### MATERIAL PROVIDED
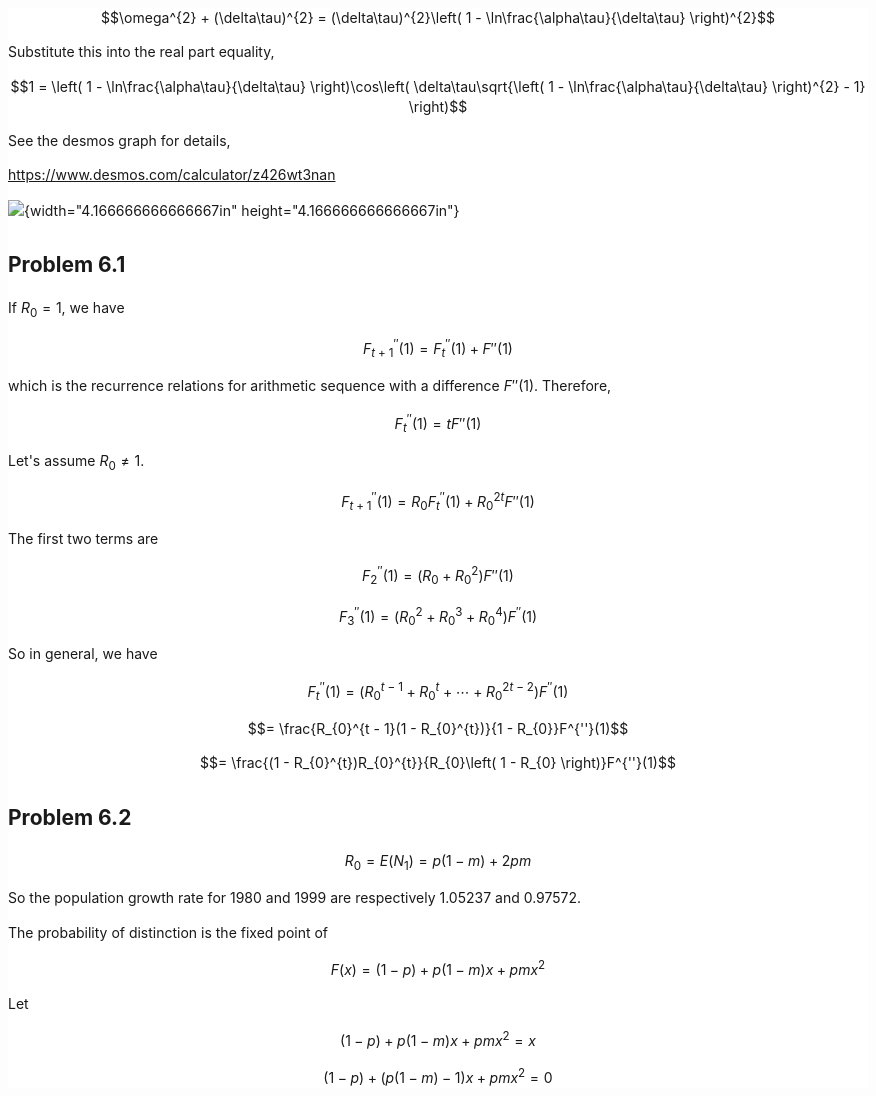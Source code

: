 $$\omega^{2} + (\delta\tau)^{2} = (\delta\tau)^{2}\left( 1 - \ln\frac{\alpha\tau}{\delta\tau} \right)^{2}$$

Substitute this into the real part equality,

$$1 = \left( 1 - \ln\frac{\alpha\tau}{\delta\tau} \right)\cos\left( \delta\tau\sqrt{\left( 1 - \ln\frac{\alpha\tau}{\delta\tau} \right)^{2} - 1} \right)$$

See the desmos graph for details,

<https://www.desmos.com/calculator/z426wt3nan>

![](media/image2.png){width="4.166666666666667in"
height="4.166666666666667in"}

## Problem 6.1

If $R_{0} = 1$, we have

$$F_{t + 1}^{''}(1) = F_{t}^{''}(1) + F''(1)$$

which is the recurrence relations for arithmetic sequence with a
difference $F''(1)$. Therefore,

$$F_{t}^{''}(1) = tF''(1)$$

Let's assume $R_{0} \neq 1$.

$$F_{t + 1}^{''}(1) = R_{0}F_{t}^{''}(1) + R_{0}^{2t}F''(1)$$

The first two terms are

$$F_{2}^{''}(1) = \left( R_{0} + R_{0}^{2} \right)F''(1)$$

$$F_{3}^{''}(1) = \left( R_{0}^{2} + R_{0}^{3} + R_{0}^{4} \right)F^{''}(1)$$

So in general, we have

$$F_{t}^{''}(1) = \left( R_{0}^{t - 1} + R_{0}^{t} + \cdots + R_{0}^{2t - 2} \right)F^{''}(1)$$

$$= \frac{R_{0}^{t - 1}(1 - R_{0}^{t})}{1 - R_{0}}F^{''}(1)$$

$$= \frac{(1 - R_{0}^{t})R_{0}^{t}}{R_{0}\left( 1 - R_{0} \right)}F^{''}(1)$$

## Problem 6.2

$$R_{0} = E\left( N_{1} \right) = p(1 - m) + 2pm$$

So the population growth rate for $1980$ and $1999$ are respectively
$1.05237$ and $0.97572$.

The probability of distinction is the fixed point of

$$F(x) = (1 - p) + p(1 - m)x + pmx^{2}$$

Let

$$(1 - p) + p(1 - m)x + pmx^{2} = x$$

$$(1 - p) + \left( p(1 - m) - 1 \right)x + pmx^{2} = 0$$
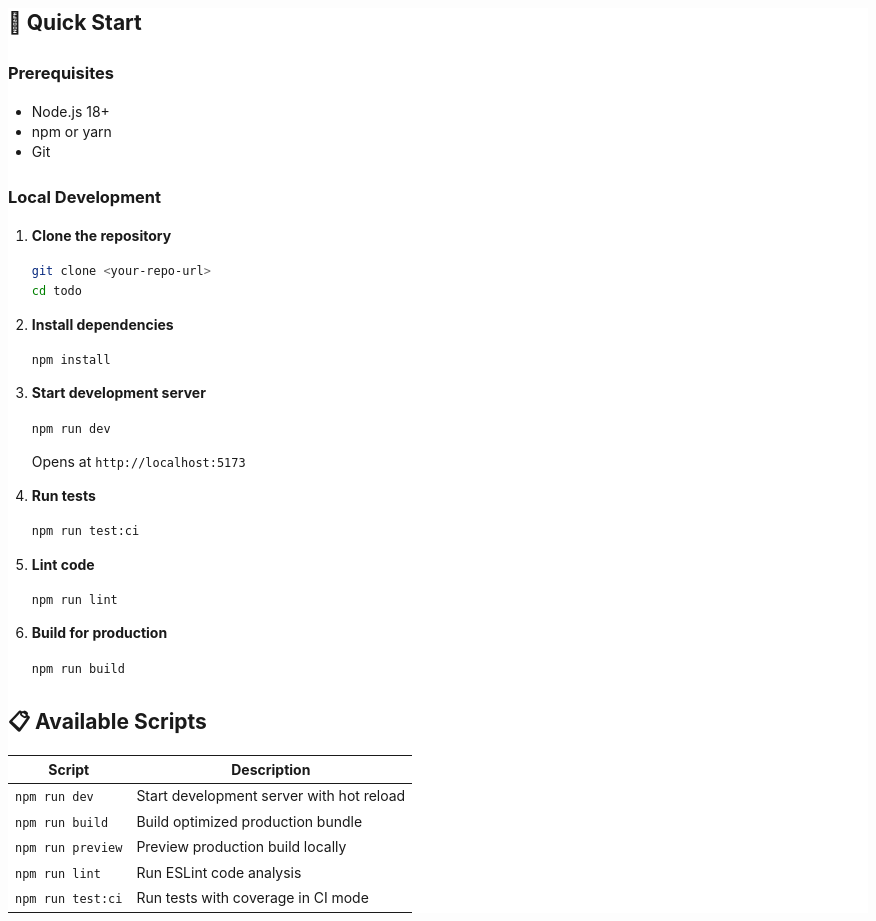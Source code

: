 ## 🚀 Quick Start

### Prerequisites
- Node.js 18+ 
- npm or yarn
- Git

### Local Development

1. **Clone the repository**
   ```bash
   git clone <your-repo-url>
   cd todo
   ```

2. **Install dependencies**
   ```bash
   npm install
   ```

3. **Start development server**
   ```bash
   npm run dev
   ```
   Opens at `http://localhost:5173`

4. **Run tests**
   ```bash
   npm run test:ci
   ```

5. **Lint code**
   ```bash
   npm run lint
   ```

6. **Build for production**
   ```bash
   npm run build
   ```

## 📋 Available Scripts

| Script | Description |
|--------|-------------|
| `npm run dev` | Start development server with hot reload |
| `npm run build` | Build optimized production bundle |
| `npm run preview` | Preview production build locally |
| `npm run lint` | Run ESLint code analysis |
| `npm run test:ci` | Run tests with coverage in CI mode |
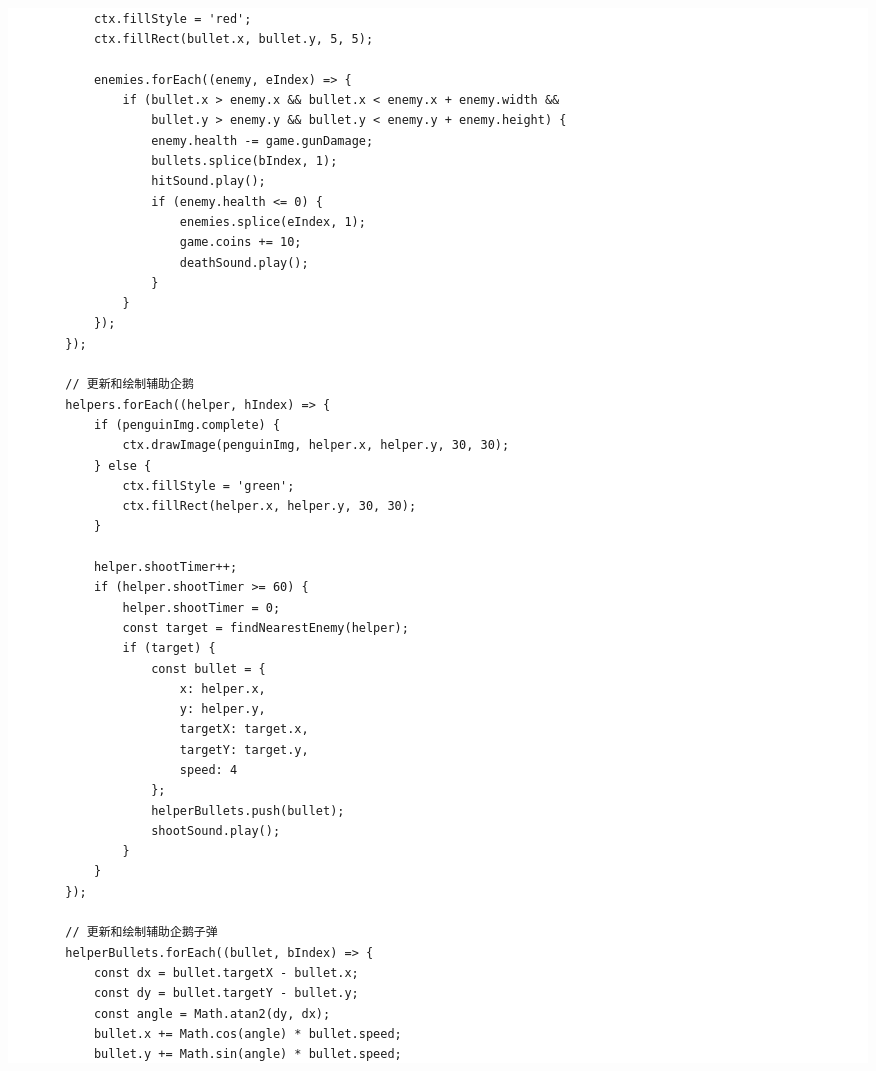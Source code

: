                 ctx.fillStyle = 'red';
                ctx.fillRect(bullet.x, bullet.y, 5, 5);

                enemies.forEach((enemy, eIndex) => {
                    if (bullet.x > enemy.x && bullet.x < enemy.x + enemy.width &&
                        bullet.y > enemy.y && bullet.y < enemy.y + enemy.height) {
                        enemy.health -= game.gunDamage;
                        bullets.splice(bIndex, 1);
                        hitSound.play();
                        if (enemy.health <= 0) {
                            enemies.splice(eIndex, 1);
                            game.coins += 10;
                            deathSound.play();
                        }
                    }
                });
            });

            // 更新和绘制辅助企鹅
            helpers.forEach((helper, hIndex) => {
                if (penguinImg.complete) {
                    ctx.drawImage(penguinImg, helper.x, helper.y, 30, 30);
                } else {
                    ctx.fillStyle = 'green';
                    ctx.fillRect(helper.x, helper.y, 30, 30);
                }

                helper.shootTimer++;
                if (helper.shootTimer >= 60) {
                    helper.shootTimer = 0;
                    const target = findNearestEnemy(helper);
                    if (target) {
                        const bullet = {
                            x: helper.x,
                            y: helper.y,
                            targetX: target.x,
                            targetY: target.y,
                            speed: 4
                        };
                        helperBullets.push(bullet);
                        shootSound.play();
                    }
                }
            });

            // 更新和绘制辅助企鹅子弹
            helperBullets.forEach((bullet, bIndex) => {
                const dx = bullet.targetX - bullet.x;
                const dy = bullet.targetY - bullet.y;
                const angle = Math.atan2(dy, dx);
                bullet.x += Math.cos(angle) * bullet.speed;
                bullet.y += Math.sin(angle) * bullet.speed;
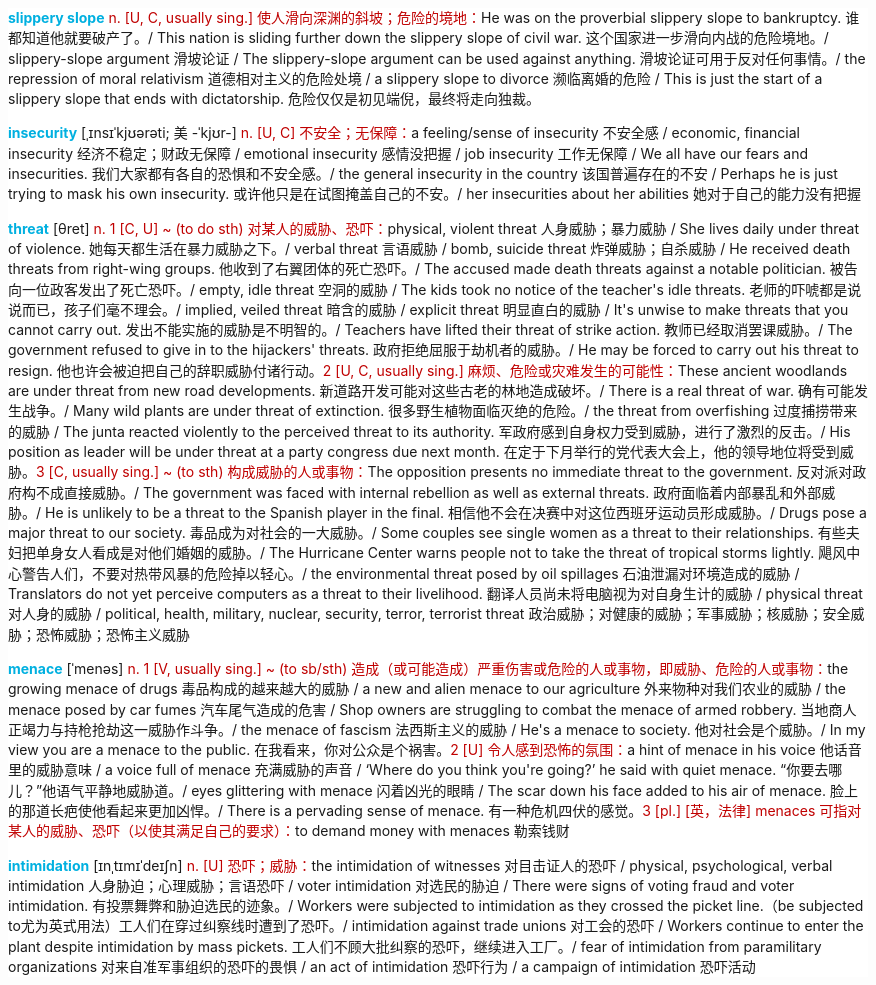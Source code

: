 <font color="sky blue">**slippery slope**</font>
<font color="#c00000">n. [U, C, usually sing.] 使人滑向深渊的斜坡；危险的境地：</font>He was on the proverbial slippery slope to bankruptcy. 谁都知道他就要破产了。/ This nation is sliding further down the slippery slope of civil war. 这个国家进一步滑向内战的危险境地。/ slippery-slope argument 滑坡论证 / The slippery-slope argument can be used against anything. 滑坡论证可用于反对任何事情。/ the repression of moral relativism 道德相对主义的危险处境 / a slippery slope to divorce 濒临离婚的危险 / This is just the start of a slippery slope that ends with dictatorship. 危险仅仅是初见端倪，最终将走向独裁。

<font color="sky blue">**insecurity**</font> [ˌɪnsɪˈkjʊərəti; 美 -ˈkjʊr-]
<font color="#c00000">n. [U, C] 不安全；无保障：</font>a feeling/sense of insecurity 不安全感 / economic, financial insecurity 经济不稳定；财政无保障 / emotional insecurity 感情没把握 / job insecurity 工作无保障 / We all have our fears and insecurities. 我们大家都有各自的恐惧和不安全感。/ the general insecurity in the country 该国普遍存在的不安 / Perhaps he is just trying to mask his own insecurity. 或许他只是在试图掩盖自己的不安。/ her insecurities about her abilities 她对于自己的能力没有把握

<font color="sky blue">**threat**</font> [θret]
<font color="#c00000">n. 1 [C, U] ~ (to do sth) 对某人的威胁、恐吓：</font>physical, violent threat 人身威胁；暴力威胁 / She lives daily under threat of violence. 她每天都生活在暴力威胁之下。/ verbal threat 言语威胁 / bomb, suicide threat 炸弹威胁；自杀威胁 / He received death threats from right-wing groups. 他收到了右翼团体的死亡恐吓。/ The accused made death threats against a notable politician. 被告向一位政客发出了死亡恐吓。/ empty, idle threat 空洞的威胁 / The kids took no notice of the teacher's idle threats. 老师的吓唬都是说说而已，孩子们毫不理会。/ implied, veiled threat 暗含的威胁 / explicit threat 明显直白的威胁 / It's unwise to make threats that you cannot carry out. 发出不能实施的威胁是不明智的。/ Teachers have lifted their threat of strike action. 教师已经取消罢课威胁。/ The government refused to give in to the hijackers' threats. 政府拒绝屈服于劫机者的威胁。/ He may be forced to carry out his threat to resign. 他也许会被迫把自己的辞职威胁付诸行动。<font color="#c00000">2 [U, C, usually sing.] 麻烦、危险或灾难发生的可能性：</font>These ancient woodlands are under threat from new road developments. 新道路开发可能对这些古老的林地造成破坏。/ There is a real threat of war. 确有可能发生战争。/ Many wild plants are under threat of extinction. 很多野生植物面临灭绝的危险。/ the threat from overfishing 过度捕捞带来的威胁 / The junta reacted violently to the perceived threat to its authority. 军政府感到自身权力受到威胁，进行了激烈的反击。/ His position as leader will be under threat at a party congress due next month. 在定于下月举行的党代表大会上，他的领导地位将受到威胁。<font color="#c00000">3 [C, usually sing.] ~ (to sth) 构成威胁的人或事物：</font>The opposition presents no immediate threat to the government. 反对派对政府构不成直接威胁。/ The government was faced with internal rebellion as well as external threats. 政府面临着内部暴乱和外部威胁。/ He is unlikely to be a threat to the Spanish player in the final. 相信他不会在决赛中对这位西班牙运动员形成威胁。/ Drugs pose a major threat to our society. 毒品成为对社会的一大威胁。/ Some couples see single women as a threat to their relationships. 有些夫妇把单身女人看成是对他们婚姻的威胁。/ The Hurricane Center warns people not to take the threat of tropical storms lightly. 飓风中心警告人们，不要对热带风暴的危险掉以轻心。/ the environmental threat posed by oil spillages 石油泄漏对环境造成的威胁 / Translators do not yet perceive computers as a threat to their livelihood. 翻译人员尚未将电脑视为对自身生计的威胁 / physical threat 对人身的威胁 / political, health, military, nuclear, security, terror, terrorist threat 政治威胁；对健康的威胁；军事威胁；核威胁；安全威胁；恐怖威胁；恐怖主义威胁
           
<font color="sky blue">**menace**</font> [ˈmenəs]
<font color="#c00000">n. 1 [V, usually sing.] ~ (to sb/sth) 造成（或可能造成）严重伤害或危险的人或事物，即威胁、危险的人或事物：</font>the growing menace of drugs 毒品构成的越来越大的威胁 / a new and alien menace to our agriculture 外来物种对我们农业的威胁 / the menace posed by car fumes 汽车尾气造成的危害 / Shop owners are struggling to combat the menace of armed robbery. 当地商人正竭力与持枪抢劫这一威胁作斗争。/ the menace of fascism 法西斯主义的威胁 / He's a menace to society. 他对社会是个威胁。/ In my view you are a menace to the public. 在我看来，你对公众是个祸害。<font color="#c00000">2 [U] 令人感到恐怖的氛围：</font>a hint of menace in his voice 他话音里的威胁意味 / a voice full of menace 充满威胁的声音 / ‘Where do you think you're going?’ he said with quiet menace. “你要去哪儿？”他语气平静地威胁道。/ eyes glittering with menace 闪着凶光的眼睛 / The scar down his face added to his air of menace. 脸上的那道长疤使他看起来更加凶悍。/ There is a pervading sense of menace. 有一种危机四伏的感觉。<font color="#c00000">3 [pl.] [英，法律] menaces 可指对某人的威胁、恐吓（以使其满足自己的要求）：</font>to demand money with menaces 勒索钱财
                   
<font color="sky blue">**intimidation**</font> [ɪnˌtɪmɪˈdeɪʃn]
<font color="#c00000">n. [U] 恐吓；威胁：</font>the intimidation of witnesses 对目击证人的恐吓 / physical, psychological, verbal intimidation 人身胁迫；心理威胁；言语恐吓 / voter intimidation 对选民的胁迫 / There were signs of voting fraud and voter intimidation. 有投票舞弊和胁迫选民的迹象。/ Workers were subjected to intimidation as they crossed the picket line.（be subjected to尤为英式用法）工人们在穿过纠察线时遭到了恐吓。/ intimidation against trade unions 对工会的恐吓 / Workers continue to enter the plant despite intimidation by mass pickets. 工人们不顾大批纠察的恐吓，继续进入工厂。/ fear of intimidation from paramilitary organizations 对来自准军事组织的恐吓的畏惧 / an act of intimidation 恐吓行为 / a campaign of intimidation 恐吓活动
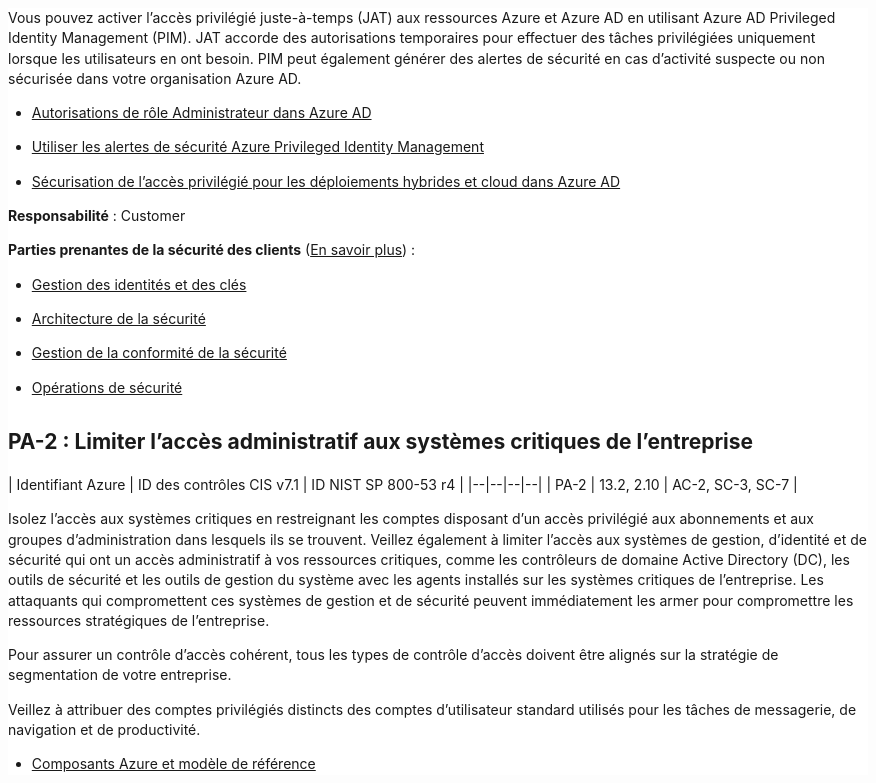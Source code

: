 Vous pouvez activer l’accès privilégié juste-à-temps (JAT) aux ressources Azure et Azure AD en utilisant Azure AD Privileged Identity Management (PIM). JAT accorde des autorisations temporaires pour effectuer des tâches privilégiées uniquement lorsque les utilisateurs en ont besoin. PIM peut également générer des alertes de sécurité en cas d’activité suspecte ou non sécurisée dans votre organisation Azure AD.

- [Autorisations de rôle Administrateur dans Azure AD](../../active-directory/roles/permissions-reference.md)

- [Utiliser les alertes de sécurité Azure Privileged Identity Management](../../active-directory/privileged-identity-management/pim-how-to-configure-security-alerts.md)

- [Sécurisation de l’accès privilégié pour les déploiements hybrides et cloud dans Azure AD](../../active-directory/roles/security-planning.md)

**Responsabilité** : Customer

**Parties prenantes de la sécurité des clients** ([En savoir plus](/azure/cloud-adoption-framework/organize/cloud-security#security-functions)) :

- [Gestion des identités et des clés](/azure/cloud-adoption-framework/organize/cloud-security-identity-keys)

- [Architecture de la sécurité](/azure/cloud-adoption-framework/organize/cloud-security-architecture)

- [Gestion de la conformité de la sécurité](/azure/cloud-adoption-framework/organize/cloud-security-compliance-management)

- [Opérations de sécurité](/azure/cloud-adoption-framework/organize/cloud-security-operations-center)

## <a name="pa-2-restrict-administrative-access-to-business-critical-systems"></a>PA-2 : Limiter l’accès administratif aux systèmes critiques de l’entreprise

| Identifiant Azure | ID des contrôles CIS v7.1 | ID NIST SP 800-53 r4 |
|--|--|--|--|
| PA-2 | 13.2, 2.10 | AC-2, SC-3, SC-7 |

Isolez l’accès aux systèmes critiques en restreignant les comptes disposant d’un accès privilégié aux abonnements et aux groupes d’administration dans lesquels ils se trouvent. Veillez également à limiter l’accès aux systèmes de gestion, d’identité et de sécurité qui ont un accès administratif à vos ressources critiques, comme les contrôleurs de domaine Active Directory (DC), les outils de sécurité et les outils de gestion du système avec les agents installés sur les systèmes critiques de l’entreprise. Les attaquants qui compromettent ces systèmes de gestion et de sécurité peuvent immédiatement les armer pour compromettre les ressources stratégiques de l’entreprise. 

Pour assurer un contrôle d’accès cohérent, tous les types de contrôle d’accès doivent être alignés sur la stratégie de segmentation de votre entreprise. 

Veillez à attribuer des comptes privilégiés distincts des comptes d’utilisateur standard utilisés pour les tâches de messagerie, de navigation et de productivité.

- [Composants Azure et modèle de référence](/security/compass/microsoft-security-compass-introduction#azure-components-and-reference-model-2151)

### WHAT YOU SHOULD DO
Lines holding the string "bIndex": find them in the listing above and copy each one.

### ANSWER FOR THE TASK
                        bullets.splice(bIndex, 1);
            helperBullets.forEach((bullet, bIndex) => {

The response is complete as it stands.